I then readjusted outputEnergies/outputTiming to 5000 (charmm-gui
default). However, step7.1 fails after 105000 steps due to fatal error
Periodic cell has become too small for original patch grid! Possible
solutions are to restart from a recent checkpoint, increase margin, or
disable useFlexibleCell for liquid simulation..
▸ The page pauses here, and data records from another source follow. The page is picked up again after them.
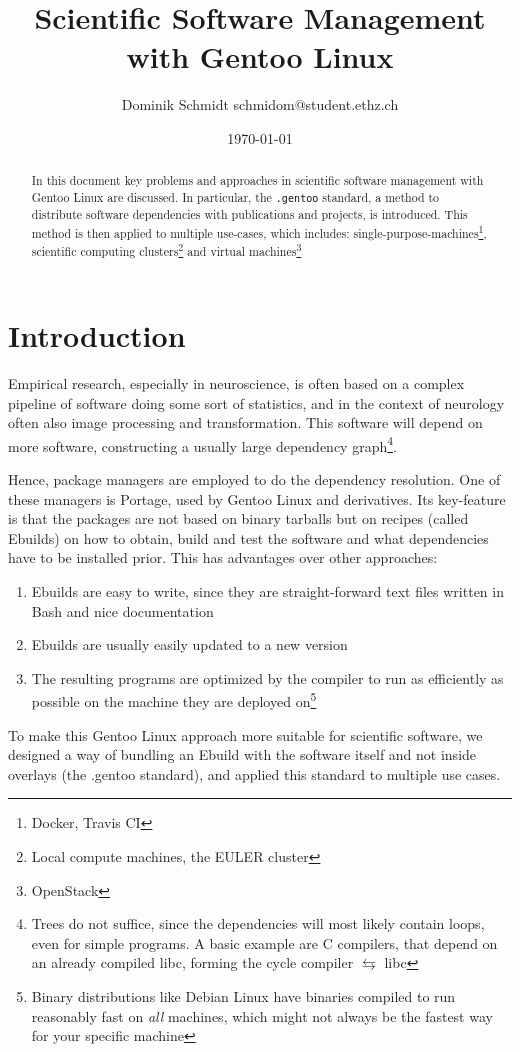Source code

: \documentclass[11pt]{scrartcl}
\author{Dominik Schmidt \textsf{schmidom@student.ethz.ch}}
\title{Scientific Software Management with Gentoo Linux}
\date{\today}
\newcommand{\dg}[1]{\texttt{#1}}
\begin{document}
	\maketitle
	\begin{abstract}
		In this document key problems and approaches in scientific
		software management with Gentoo Linux are discussed.
		In particular, the \dg{.gentoo} standard, a method to distribute software dependencies with publications and projects, is introduced.
		This method is then applied to multiple use-cases, which includes:
		single-purpose-machines\footnote{Docker, Travis CI},
		scientific computing clusters\footnote{Local compute machines, the EULER cluster}
		and virtual machines\footnote{OpenStack}
	\end{abstract}
	\section{Introduction}
		Empirical research, especially in neuroscience, is often based on a complex pipeline of software doing some sort of statistics, and in the context of neurology often also image processing and transformation.
		This software will depend on more software, constructing a usually large dependency graph\footnote{Trees do not suffice, since the dependencies will most likely contain loops, even for simple programs. A basic example are C compilers, that depend on an already compiled libc, forming the cycle compiler $\leftrightarrows$ libc}.
		
		Hence, package managers are employed to do the dependency resolution.
		One of these managers is Portage, used by Gentoo Linux and derivatives.
		Its key-feature is that the packages are not based on binary tarballs but on recipes (called Ebuilds) on how to obtain, build and test the software and what dependencies have to be installed prior.
		This has advantages over other approaches:
		\begin{enumerate}
			\item Ebuilds are easy to write, since they are straight-forward text files written in Bash and nice documentation
			\item Ebuilds are usually easily updated to a new version
			\item The resulting programs are optimized by the compiler to run as efficiently as possible on the machine they are deployed on\footnote{Binary distributions like Debian Linux have binaries compiled to run reasonably fast on \emph{all} machines, which might not always be the fastest way for your specific machine}
		\end{enumerate}
		
		To make this Gentoo Linux approach more suitable for scientific software, we designed a way of bundling an Ebuild with the software itself and not inside overlays (the .gentoo standard), and applied this standard to multiple use cases.
	
	
	
	
	\appendix
	
\end{document}
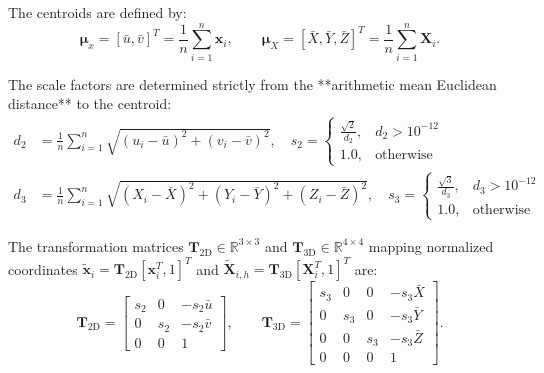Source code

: \documentclass[journal]{IEEEtran}
\begin{document}
The centroids are defined by:
\begin{equation}
\boldsymbol{\mu}_x = [\bar{u}, \bar{v}]^T = \frac{1}{n} \sum_{i=1}^n \mathbf{x}_i, \qquad \boldsymbol{\mu}_X = [\bar{X}, \bar{Y}, \bar{Z}]^T = \frac{1}{n} \sum_{i=1}^n \mathbf{X}_i.
\end{equation}

The scale factors are determined strictly from the **arithmetic mean Euclidean distance** to the centroid:
\begin{align}
d_2 &= \frac{1}{n} \sum_{i=1}^n \sqrt{(u_i - \bar{u})^2 + (v_i - \bar{v})^2}, \quad s_2 = \begin{cases} \frac{\sqrt{2}}{d_2}, & d_2 > 10^{-12} \\ 1.0, & \text{otherwise} \end{cases} \label{eq:s2} \\
d_3 &= \frac{1}{n} \sum_{i=1}^n \sqrt{(X_i - \bar{X})^2 + (Y_i - \bar{Y})^2 + (Z_i - \bar{Z})^2}, \quad s_3 = \begin{cases} \frac{\sqrt{3}}{d_3}, & d_3 > 10^{-12} \\ 1.0, & \text{otherwise} \end{cases} \label{eq:s3}
\end{align}

The transformation matrices $\mathbf{T}_{2\mathrm{D}} \in \mathbb{R}^{3 \times 3}$ and $\mathbf{T}_{3\mathrm{D}} \in \mathbb{R}^{4 \times 4}$ mapping normalized coordinates $\tilde{\mathbf{x}}_i = \mathbf{T}_{2\mathrm{D}} [\mathbf{x}_i^T, 1]^T$ and $\tilde{\mathbf{X}}_{i,h} = \mathbf{T}_{3\mathrm{D}} [\mathbf{X}_i^T, 1]^T$ are:
\begin{equation}
\mathbf{T}_{2\mathrm{D}} = \begin{bmatrix} s_2 & 0 & -s_2 \bar{u} \\ 0 & s_2 & -s_2 \bar{v} \\ 0 & 0 & 1 \end{bmatrix}, \qquad \mathbf{T}_{3\mathrm{D}} = \begin{bmatrix} s_3 & 0 & 0 & -s_3 \bar{X} \\ 0 & s_3 & 0 & -s_3 \bar{Y} \\ 0 & 0 & s_3 & -s_3 \bar{Z} \\ 0 & 0 & 0 & 1 \end{bmatrix}.
\label{eq:norm_matrices}
\end{equation}
\end{document}
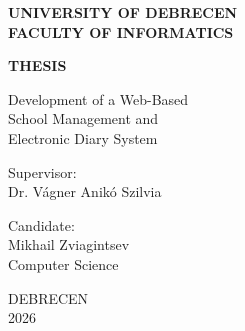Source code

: \documentclass[12pt,a4paper]{report}
\begin{document}
\begin{titlepage}
\centering
\vspace*{1.2cm}
{\LARGE\bfseries UNIVERSITY OF DEBRECEN\\[4pt] FACULTY OF INFORMATICS\par}
\vspace{4.2cm}
{\Large\bfseries THESIS\par}
\vspace{1.0cm}
{\Large Development of a Web-Based\\[3pt] School Management and\\[3pt] Electronic Diary System\par}
\vfill
\begin{minipage}[t]{0.46\textwidth}\raggedright
Supervisor:\\ Dr. V\'agner Anik\'o Szilvia
\end{minipage}\hfill
\begin{minipage}[t]{0.40\textwidth}\raggedright
Candidate:\\ Mikhail Zviagintsev\\ Computer Science
\end{minipage}
\vspace{2.2cm}

{\Large DEBRECEN\\ 2026\par}
\end{titlepage}

\renewcommand{\contentsname}{Table of Contents}
\setcounter{page}{1}
\tableofcontents
\clearpage









\end{document}
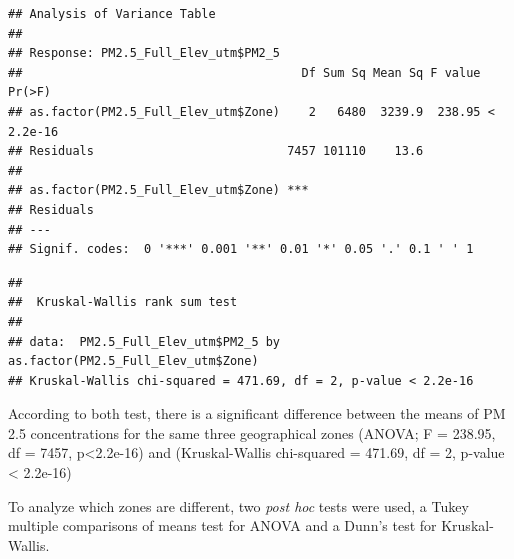 \documentclass[12pt,]{article}
\newenvironment{Shaded}{\begin{snugshade}}{\end{snugshade}}
\newcommand{\KeywordTok}[1]{\textcolor[rgb]{0.13,0.29,0.53}{\textbf{#1}}}
\newcommand{\DecValTok}[1]{\textcolor[rgb]{0.00,0.00,0.81}{#1}}
\newcommand{\StringTok}[1]{\textcolor[rgb]{0.31,0.60,0.02}{#1}}
\newcommand{\CommentTok}[1]{\textcolor[rgb]{0.56,0.35,0.01}{\textit{#1}}}
\newcommand{\OperatorTok}[1]{\textcolor[rgb]{0.81,0.36,0.00}{\textbf{#1}}}
\newcommand{\NormalTok}[1]{#1}
\begin{document}
\begin{verbatim}
## Analysis of Variance Table
## 
## Response: PM2.5_Full_Elev_utm$PM2_5
##                                       Df Sum Sq Mean Sq F value    Pr(>F)
## as.factor(PM2.5_Full_Elev_utm$Zone)    2   6480  3239.9  238.95 < 2.2e-16
## Residuals                           7457 101110    13.6                  
##                                        
## as.factor(PM2.5_Full_Elev_utm$Zone) ***
## Residuals                              
## ---
## Signif. codes:  0 '***' 0.001 '**' 0.01 '*' 0.05 '.' 0.1 ' ' 1
\end{verbatim}

\begin{Shaded}
\end{Shaded}

\begin{verbatim}
## 
##  Kruskal-Wallis rank sum test
## 
## data:  PM2.5_Full_Elev_utm$PM2_5 by as.factor(PM2.5_Full_Elev_utm$Zone)
## Kruskal-Wallis chi-squared = 471.69, df = 2, p-value < 2.2e-16
\end{verbatim}

According to both test, there is a significant difference between the
means of PM 2.5 concentrations for the same three geographical zones
(ANOVA; F = 238.95, df = 7457, p\textless{}2.2e-16) and (Kruskal-Wallis
chi-squared = 471.69, df = 2, p-value \textless{} 2.2e-16)

To analyze which zones are different, two \emph{post hoc} tests were
used, a Tukey multiple comparisons of means test for ANOVA and a Dunn's
test for Kruskal-Wallis.

\begin{Shaded}
\end{Shaded}
\end{document}
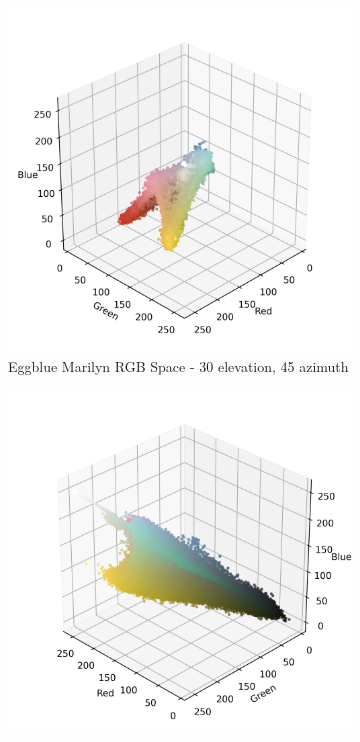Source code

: \documentclass{article}
\begin{document}
\begin{figure}[ht]
  \centering
  \begin{subfigure}{0.45\textwidth}
    \includegraphics[width=\textwidth]{main_files/figure-latex/4_17_eggblue_marilyn_original_scatter.jpg}
    \caption{Eggblue Marilyn RGB Space - 30 \degree elevation, 45 \degree azimuth}
    \label{fig:4_17_eggblue_marilyn_original_scatter}
  \end{subfigure}
  \hfill
  \begin{subfigure}{0.45\textwidth}
    \includegraphics[width=\textwidth]{main_files/figure-latex/4_18_eggblue_marilyn_original_scatter.jpg}

\end{subfigure}
\end{figure}
\end{document}
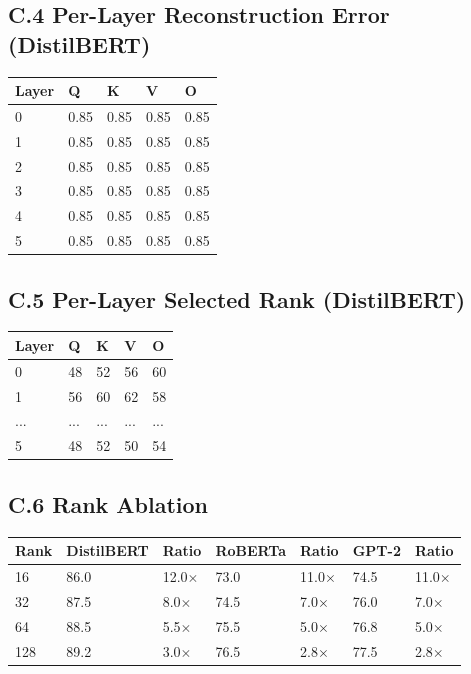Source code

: \subsection{C.4 Per-Layer Reconstruction Error (DistilBERT)}

\begin{table}[H]
\centering
\small
\begin{tabular}{lllll}
\toprule
\textbf{Layer} & \textbf{Q} & \textbf{K} & \textbf{V} & \textbf{O} \\
\midrule
0 & 0.85 & 0.85 & 0.85 & 0.85 \\
1 & 0.85 & 0.85 & 0.85 & 0.85 \\
2 & 0.85 & 0.85 & 0.85 & 0.85 \\
3 & 0.85 & 0.85 & 0.85 & 0.85 \\
4 & 0.85 & 0.85 & 0.85 & 0.85 \\
5 & 0.85 & 0.85 & 0.85 & 0.85 \\
\bottomrule
\end{tabular}
\end{table}

\subsection{C.5 Per-Layer Selected Rank (DistilBERT)}

\begin{table}[H]
\centering
\small
\begin{tabular}{lllll}
\toprule
\textbf{Layer} & \textbf{Q} & \textbf{K} & \textbf{V} & \textbf{O} \\
\midrule
0 & 48 & 52 & 56 & 60 \\
1 & 56 & 60 & 62 & 58 \\
... & ... & ... & ... & ... \\
5 & 48 & 52 & 50 & 54 \\
\bottomrule
\end{tabular}
\end{table}

\subsection{C.6 Rank Ablation}

\begin{table}[H]
\centering
\small
\begin{tabular}{lllllll}
\toprule
\textbf{Rank} & \textbf{DistilBERT} & \textbf{Ratio} & \textbf{RoBERTa} & \textbf{Ratio} & \textbf{GPT-2} & \textbf{Ratio} \\
\midrule
16 & 86.0 & 12.0$\times$ & 73.0 & 11.0$\times$ & 74.5 & 11.0$\times$ \\
32 & 87.5 & 8.0$\times$ & 74.5 & 7.0$\times$ & 76.0 & 7.0$\times$ \\
64 & 88.5 & 5.5$\times$ & 75.5 & 5.0$\times$ & 76.8 & 5.0$\times$ \\
128 & 89.2 & 3.0$\times$ & 76.5 & 2.8$\times$ & 77.5 & 2.8$\times$ \\
\bottomrule
\end{tabular}
\end{table}

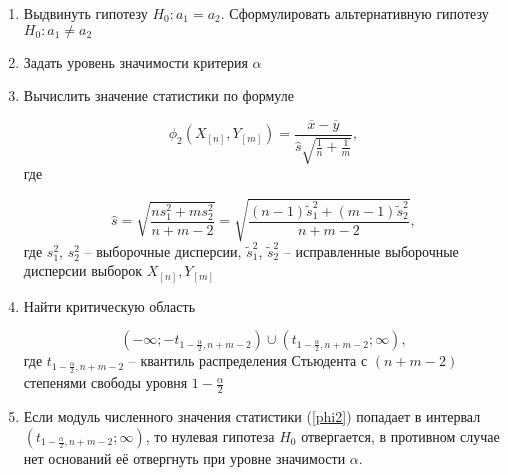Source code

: \begin{enumerate}
	\item Выдвинуть гипотезу $H_0: a_1 = a_2$. Сформулировать альтернативную гипотезу $H_0: a_1 \ne a_2$
	\item Задать уровень значимости критерия $\alpha$
	\item Вычислить значение статистики по формуле
	
	\begin{equation}\label{phi2}
		\phi_2\left(X_{[n]}, Y_{[m]}\right) = \frac{\overline{x} - \overline{y}}{\hat{s}\sqrt{\frac{1}{n} + \frac{1}{m}}},
	\end{equation}
	где
	
	\begin{equation}
		\hat{s} = \sqrt{\frac{ns^2_1 + ms^2_2}{n + m - 2}} = \sqrt{\frac{(n - 1) \tilde{s}^2_1 + (m - 1) \tilde{s}^2_2}{n + m - 2}},
	\end{equation}
	где $s^2_1$, $s^2_2$ -- выборочные дисперсии, $\tilde{s}^2_1$, $\tilde{s}^2_2$ -- исправленные выборочные дисперсии выборок $X_{[n]}, Y_{[m]}$
	
	\item Найти критическую область
	
	\begin{equation}
		\left(-\infty; -t_{1 - \frac{\alpha}{2}, n + m - 2} \right) \cup \left(t_{1 - \frac{\alpha}{2}, n + m - 2}; \infty \right),
	\end{equation}
	где $t_{1 - \frac{\alpha}{2}, n + m - 2}$ -- квантиль распределения Стьюдента с $(n + m - 2)$ степенями свободы уровня $1 - \frac{\alpha}{2}$
	
	\item Если модуль численного значения статистики (\ref{phi2}) попадает в интервал $\left(t_{1 - \frac{\alpha}{2}, n + m - 2}; \infty \right)$, то нулевая гипотеза $H_0$ отвергается, в противном случае нет оснований её отвергнуть при уровне значимости $\alpha$.
\end{enumerate}
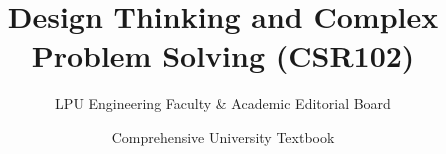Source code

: \documentclass[a4paper,11pt,oneside,openany]{book}
\title{Design Thinking and Complex Problem Solving (CSR102)}
\author{LPU Engineering Faculty \& Academic Editorial Board}
\date{Comprehensive University Textbook}
\begin{document}
\frontmatter

\makebookcover
\copyrightpage
\disclaimerpage

\tableofcontents
\newpage

\mainmatter







\end{document}
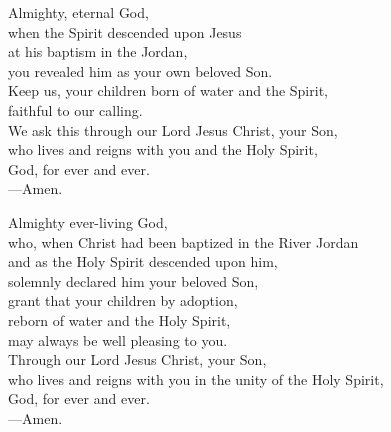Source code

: \prayer

\begin{prayerverse}

Almighty, eternal God,\\
when the Spirit descended upon Jesus\\
at his baptism in the Jordan,\\
you revealed him as your own beloved Son.\\
Keep us, your children born of water and the Spirit,\\
faithful to our calling.\\
We ask this through our Lord Jesus Christ, your Son,\\
who lives and reigns with you and the Holy Spirit,\\
God, for ever and ever.\\
{\color{red}---\thinspace}Amen.

\end{prayerverse}


\begin{prayerverse}

Almighty ever-living God,\\
who, when Christ had been baptized in the River Jordan\\
and as the Holy Spirit descended upon him,\\
solemnly declared him your beloved Son,\\
grant that your children by adoption,\\
reborn of water and the Holy Spirit,\\
may always be well pleasing to you.\\
Through our Lord Jesus Christ, your Son,\\
who lives and reigns with you in the unity of the Holy Spirit,\\
God, for ever and ever.\\
{\color{red}---\thinspace}Amen.

\end{prayerverse}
I played with the margins 0-20 and once I no longer got the atoms
escaping error I then got the allocated memory exceeded, too many atoms in
a patch error.
Finally I also took out pairlistpercycle and stepspercycle as noted on
NAMD3 website that these are obsolete. Now the error of ERROR: Atoms
moving too fast at timestep 135902; simulation has become unstable (0 atoms
on pe 0).
FATAL ERROR: SequencerCUDA: Atoms moving too fast
I was able to collect bits and pieces from the forums but mostly it is on
NAMD2 or on NAMD3 but the errors were similar but not the same. From error
E) I don’t think I’m running out of RAM since I have 93GB allocated and it
runs fine on NAMD2.
I’ve gotten most of my information from Nvidia’s website and NAMD3 website
and adjusted .inp files based on these sites.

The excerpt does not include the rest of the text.